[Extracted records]

__________________________________________________

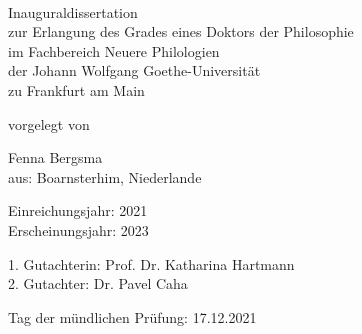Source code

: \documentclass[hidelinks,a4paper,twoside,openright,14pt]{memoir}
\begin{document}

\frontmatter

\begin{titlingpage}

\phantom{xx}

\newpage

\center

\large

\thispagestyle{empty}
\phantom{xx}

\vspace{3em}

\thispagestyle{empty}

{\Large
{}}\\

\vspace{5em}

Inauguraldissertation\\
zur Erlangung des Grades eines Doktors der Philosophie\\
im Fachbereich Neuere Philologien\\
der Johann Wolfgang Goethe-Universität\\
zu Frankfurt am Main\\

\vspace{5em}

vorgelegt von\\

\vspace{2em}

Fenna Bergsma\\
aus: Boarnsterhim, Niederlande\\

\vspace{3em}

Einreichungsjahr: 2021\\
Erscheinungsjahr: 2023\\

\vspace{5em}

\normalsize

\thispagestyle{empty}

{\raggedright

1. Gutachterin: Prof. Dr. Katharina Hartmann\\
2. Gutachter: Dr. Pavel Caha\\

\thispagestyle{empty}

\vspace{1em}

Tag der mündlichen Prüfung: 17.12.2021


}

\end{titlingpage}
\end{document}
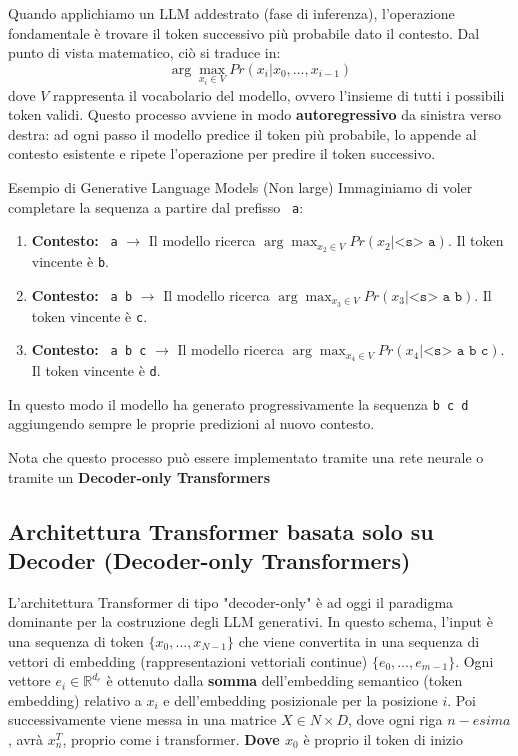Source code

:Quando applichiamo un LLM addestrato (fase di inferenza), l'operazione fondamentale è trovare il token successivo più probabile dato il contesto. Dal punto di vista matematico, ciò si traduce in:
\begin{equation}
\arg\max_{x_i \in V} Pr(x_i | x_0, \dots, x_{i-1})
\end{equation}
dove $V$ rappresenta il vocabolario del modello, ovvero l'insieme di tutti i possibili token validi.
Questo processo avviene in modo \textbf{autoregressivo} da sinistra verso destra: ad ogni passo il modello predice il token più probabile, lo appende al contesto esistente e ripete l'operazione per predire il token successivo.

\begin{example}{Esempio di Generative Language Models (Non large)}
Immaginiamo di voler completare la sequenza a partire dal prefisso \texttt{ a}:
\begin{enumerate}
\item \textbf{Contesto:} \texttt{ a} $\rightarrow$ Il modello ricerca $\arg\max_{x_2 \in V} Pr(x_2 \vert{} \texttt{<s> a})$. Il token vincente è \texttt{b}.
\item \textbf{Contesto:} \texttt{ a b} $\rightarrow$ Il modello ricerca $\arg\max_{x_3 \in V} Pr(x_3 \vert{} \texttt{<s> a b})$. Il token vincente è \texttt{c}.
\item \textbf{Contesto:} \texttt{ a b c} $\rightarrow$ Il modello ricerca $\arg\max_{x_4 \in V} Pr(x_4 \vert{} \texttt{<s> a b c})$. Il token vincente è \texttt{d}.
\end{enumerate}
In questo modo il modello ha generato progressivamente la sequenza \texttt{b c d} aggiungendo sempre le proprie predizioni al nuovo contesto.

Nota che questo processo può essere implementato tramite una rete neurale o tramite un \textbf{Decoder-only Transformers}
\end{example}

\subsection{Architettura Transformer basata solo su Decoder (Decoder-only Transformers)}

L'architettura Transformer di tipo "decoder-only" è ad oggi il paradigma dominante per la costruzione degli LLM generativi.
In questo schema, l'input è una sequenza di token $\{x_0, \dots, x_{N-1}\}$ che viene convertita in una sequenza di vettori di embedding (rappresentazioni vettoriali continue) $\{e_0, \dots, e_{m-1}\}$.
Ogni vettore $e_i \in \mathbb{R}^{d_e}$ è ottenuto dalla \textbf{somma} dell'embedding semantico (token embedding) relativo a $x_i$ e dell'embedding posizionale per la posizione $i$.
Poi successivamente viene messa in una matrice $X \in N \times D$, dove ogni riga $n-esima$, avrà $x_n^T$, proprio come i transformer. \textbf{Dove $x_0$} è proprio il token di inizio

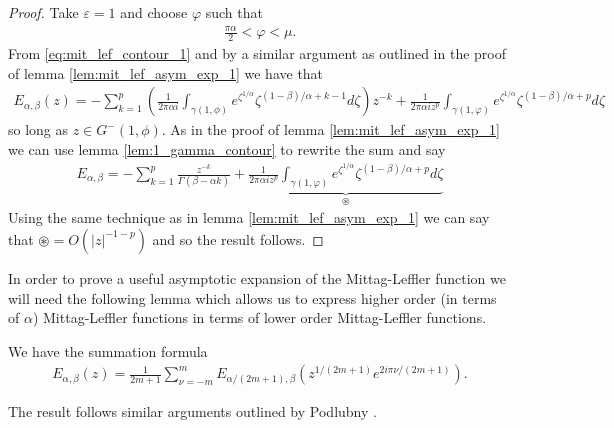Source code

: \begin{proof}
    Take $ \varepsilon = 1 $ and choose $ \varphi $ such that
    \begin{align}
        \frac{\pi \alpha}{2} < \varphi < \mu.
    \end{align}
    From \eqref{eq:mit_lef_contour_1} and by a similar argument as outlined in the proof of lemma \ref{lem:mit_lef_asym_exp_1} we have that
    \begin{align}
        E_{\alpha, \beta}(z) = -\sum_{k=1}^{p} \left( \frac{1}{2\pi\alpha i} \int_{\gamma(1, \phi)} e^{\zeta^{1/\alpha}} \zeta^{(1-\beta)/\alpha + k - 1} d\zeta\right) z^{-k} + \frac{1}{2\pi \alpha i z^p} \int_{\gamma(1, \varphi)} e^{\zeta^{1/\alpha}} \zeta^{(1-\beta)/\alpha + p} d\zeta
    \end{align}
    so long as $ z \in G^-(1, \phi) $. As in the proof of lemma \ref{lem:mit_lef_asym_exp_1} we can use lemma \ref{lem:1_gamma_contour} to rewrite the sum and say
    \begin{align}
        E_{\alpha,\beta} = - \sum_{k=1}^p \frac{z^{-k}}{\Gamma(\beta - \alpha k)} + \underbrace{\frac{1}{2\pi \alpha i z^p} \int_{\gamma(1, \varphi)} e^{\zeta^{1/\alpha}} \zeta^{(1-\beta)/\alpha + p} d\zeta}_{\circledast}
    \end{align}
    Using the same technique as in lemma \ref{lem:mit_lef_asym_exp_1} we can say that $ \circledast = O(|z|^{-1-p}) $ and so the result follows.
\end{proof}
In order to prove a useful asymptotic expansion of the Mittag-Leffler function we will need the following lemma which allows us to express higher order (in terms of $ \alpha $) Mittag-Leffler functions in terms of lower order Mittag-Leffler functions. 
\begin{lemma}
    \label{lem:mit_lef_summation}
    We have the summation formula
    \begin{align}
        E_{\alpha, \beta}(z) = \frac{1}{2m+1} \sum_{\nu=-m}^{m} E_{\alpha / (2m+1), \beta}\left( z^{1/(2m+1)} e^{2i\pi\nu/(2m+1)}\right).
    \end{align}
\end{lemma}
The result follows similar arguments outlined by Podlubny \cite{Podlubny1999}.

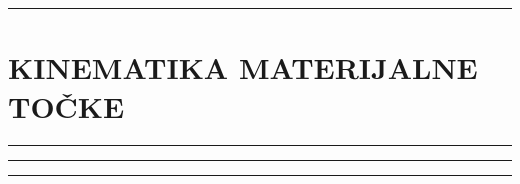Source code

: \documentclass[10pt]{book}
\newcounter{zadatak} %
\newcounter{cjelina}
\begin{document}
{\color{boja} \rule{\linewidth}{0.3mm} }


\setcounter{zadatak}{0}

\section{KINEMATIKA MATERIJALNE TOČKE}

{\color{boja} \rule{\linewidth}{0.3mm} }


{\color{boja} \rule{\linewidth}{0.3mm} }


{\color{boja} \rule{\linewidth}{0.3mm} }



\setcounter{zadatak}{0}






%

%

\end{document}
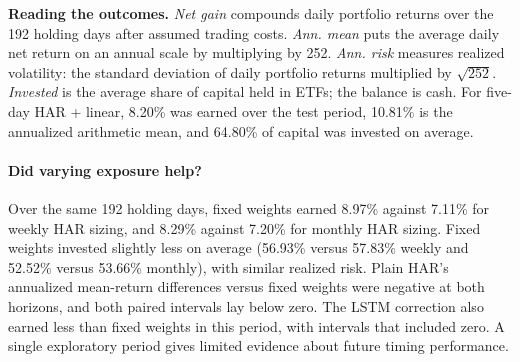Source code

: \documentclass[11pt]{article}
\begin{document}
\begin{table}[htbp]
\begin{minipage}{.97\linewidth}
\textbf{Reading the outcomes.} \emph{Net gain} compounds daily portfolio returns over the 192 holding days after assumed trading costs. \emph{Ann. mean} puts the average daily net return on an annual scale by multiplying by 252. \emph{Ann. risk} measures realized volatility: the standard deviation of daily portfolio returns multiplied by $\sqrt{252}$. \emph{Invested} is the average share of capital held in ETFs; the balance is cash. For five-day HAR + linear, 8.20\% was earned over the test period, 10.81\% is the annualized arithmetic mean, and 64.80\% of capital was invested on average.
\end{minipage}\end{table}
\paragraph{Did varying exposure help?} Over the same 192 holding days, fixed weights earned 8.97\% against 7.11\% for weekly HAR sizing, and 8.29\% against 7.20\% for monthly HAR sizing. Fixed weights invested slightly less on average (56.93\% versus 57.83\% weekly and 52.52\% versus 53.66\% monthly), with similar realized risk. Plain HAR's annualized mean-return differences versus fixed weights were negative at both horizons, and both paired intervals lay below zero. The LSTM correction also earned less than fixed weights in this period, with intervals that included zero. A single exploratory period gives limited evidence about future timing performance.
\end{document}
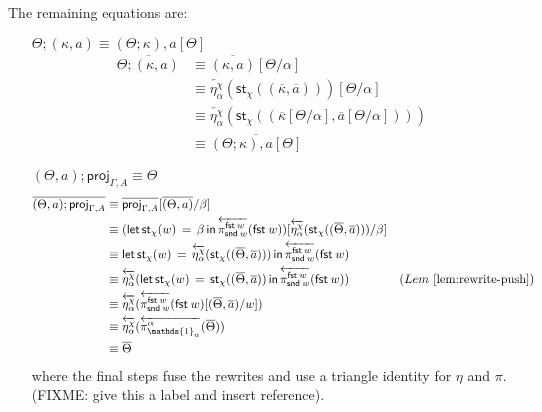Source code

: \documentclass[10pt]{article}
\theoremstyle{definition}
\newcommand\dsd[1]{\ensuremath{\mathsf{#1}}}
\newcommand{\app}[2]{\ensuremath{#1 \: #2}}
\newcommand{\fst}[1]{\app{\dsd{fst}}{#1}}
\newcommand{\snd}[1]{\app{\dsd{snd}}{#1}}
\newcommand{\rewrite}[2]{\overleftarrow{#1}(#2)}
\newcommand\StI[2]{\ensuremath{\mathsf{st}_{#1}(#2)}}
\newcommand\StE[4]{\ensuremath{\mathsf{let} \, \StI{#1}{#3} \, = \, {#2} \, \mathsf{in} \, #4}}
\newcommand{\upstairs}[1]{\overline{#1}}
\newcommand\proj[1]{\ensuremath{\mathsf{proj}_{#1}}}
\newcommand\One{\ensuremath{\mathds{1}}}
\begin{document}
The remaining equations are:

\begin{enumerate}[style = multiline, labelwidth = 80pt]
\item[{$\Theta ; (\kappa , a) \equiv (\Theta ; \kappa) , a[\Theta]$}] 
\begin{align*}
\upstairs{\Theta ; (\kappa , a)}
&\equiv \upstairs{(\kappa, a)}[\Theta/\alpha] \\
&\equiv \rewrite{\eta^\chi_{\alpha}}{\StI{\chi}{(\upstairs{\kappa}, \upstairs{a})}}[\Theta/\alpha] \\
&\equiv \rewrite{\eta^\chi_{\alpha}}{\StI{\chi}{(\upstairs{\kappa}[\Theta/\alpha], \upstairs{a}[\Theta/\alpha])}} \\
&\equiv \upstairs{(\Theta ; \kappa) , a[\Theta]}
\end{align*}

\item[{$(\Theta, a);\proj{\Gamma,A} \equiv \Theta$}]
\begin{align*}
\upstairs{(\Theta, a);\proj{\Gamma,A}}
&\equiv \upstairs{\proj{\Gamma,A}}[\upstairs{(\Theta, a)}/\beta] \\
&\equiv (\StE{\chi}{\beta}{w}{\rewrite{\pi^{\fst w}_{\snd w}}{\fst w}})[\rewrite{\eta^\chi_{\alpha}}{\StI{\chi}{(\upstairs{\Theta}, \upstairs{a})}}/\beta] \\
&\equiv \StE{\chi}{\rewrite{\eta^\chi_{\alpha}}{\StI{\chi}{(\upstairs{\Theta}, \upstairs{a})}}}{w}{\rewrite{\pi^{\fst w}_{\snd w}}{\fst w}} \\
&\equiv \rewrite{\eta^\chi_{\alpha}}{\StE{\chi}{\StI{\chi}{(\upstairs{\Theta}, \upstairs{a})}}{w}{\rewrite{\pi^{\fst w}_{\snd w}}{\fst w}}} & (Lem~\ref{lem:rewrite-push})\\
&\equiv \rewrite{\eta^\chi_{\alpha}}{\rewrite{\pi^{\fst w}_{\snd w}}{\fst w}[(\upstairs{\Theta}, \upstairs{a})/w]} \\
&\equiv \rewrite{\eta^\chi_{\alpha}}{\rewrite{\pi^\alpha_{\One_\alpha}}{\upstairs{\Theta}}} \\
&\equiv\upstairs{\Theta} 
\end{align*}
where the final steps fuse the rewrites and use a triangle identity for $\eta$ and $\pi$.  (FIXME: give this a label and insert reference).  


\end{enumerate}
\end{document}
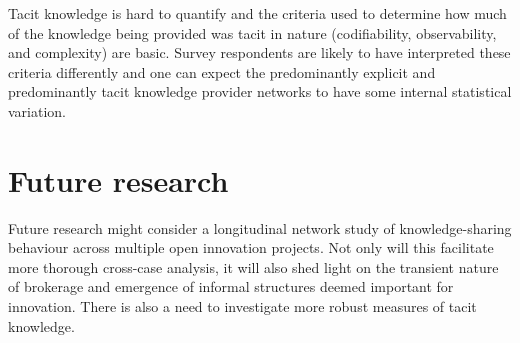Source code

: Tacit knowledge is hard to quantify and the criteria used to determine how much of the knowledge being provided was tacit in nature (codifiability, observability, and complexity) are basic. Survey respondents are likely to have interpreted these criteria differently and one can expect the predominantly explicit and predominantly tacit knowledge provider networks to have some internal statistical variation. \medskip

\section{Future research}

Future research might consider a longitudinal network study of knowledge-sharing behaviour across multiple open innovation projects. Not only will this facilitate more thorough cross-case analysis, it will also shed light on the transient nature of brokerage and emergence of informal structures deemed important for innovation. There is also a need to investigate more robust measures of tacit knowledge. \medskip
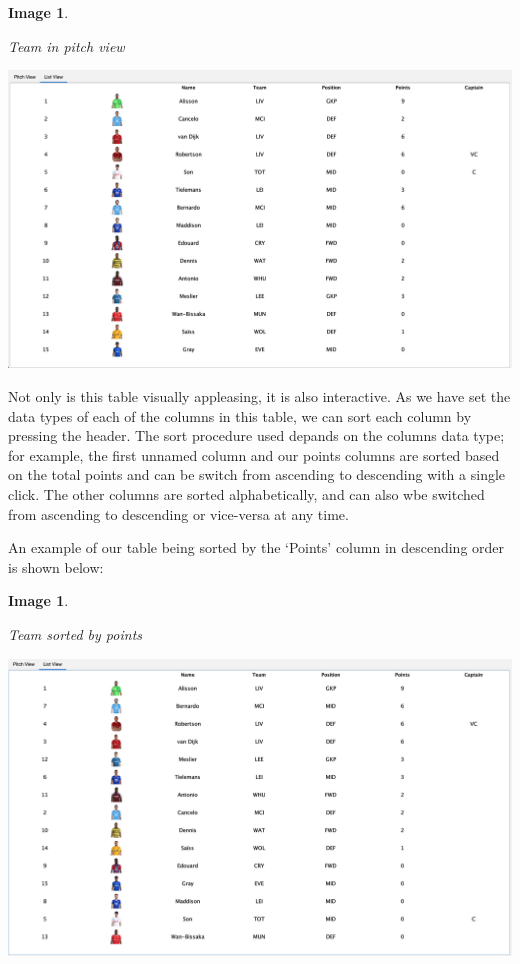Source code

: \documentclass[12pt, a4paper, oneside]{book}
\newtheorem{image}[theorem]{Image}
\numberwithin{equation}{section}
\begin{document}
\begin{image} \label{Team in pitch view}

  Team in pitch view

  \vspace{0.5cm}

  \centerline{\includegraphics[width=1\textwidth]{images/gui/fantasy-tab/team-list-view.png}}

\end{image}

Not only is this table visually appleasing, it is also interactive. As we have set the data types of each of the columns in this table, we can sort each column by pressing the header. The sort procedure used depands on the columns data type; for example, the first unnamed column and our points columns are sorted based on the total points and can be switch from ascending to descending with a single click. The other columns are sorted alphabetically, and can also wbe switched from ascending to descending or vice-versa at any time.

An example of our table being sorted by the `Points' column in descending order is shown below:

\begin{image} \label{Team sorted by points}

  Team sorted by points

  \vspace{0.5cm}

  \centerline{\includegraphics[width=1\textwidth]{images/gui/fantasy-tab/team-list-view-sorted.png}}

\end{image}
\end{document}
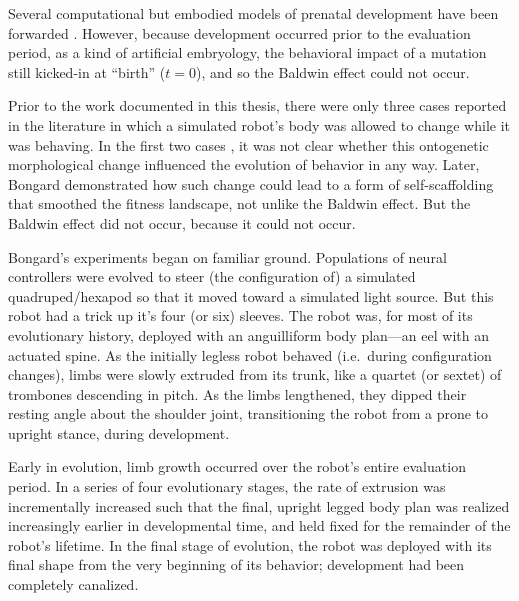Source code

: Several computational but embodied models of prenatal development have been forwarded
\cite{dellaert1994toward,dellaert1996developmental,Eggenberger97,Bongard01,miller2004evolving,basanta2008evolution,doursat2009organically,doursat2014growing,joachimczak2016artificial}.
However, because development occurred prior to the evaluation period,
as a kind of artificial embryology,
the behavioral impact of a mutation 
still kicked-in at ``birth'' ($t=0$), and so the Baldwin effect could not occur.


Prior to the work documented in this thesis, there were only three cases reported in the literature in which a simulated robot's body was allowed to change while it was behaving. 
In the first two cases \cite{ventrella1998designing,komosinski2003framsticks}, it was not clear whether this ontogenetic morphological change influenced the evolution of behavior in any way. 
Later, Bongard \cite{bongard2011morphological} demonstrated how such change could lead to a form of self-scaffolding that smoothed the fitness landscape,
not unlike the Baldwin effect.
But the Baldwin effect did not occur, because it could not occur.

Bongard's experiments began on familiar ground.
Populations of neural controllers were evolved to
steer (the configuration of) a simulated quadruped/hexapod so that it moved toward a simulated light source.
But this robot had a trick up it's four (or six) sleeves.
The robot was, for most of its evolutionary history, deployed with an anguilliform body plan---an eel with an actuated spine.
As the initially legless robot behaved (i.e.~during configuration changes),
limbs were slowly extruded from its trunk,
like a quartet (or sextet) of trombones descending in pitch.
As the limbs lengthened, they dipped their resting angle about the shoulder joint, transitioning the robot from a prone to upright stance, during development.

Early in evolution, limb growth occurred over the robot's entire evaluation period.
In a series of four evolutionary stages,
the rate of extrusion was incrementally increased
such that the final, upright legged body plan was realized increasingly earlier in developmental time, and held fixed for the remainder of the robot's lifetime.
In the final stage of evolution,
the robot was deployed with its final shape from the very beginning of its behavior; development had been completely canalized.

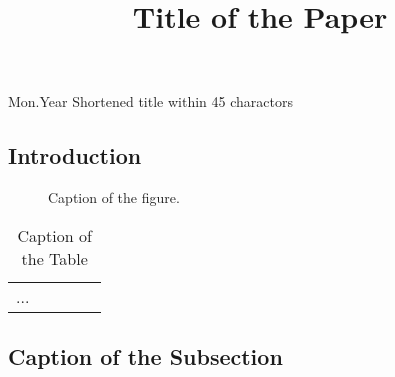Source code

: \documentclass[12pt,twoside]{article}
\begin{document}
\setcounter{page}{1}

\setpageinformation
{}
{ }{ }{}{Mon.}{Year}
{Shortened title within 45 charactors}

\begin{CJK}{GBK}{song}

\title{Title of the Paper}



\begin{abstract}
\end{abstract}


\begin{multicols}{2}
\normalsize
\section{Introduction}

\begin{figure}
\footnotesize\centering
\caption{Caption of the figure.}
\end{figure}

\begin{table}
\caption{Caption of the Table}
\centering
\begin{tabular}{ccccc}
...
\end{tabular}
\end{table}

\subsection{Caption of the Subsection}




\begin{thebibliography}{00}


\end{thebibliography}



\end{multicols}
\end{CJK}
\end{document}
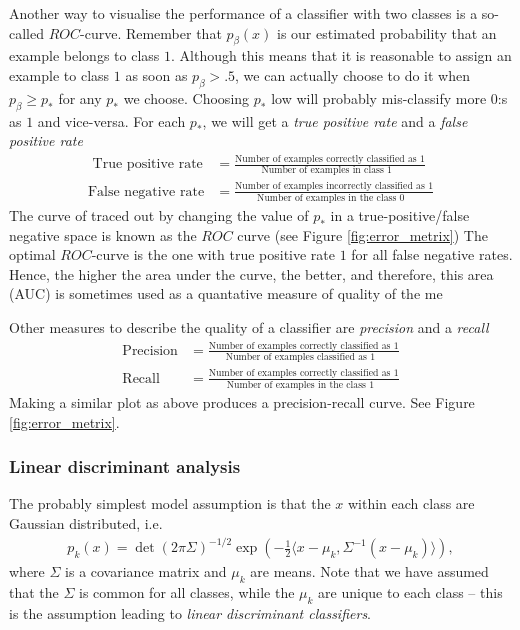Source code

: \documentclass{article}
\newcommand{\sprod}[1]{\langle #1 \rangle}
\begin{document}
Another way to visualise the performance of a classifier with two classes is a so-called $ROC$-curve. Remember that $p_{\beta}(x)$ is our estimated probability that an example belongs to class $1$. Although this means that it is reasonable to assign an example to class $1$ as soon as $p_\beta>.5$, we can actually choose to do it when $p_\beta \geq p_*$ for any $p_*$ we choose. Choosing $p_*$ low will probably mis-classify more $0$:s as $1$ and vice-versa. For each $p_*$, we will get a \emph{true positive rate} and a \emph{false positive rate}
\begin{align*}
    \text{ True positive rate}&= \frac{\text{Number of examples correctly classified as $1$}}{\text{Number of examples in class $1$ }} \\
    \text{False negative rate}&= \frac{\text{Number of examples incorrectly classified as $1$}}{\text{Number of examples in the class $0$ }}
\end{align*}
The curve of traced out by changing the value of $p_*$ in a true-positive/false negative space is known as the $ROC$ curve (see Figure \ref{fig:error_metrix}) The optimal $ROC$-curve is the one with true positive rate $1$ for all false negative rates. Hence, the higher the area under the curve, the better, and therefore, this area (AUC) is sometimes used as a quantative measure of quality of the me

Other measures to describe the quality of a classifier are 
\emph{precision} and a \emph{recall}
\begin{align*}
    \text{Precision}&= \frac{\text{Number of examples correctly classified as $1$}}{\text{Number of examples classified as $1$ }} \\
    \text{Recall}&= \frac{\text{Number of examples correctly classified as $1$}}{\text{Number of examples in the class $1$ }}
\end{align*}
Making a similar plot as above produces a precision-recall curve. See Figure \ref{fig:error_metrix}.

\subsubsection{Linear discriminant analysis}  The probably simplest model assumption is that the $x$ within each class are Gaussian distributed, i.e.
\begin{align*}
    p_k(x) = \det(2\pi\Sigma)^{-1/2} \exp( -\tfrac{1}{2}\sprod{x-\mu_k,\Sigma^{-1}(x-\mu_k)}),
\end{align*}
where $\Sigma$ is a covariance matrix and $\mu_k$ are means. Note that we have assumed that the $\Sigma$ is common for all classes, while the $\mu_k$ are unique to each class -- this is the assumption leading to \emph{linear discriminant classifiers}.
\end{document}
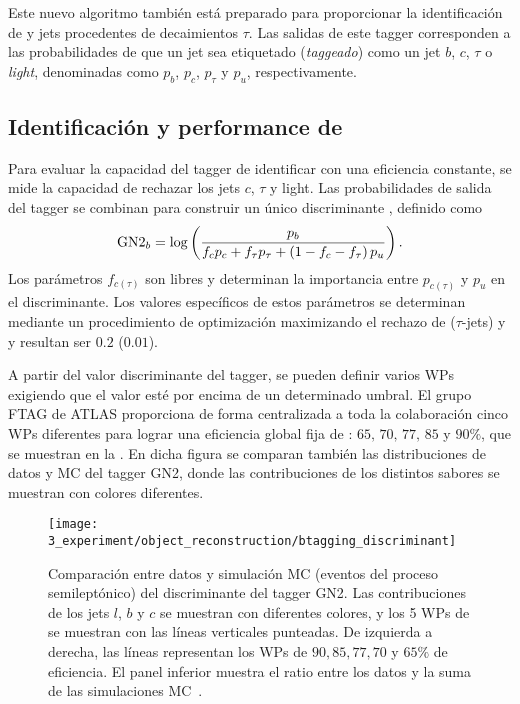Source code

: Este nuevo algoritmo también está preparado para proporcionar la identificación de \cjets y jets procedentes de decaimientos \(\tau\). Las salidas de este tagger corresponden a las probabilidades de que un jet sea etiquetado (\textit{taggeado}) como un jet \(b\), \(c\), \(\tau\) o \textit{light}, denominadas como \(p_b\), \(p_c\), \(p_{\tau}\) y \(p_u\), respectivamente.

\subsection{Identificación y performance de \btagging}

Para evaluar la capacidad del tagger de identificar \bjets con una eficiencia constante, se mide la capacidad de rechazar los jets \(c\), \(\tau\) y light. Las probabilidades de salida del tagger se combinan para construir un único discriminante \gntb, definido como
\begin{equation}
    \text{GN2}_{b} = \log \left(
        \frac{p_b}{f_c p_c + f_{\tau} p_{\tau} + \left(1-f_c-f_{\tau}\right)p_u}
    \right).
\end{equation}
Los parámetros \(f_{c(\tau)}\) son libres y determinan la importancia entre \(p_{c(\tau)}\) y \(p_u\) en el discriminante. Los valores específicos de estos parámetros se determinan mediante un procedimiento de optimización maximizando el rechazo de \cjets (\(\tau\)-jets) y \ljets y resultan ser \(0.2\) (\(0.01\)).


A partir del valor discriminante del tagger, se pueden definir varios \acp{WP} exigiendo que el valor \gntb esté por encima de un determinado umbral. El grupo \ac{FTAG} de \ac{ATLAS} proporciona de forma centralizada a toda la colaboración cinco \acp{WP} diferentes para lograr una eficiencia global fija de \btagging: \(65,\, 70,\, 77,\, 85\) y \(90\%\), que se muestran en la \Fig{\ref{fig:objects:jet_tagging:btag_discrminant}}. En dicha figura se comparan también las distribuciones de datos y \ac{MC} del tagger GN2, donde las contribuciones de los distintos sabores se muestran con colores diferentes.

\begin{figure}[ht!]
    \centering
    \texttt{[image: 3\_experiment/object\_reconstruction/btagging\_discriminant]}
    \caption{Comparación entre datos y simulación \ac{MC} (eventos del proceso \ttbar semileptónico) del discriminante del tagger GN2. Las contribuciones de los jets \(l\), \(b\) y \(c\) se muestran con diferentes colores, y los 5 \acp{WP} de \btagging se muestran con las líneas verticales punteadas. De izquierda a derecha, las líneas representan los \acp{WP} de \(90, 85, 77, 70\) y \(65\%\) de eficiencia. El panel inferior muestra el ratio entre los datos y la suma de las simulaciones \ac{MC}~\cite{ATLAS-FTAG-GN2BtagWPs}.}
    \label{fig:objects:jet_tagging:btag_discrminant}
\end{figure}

__________________________________________________

:: REQUIREMENT ::
Read the entries and select each line where the word "Baldwin" is found.

:: SOLUTION ::
still kicked-in at ``birth'' ($t=0$), and so the Baldwin effect could not occur.
not unlike the Baldwin effect.
But the Baldwin effect did not occur, because it could not occur.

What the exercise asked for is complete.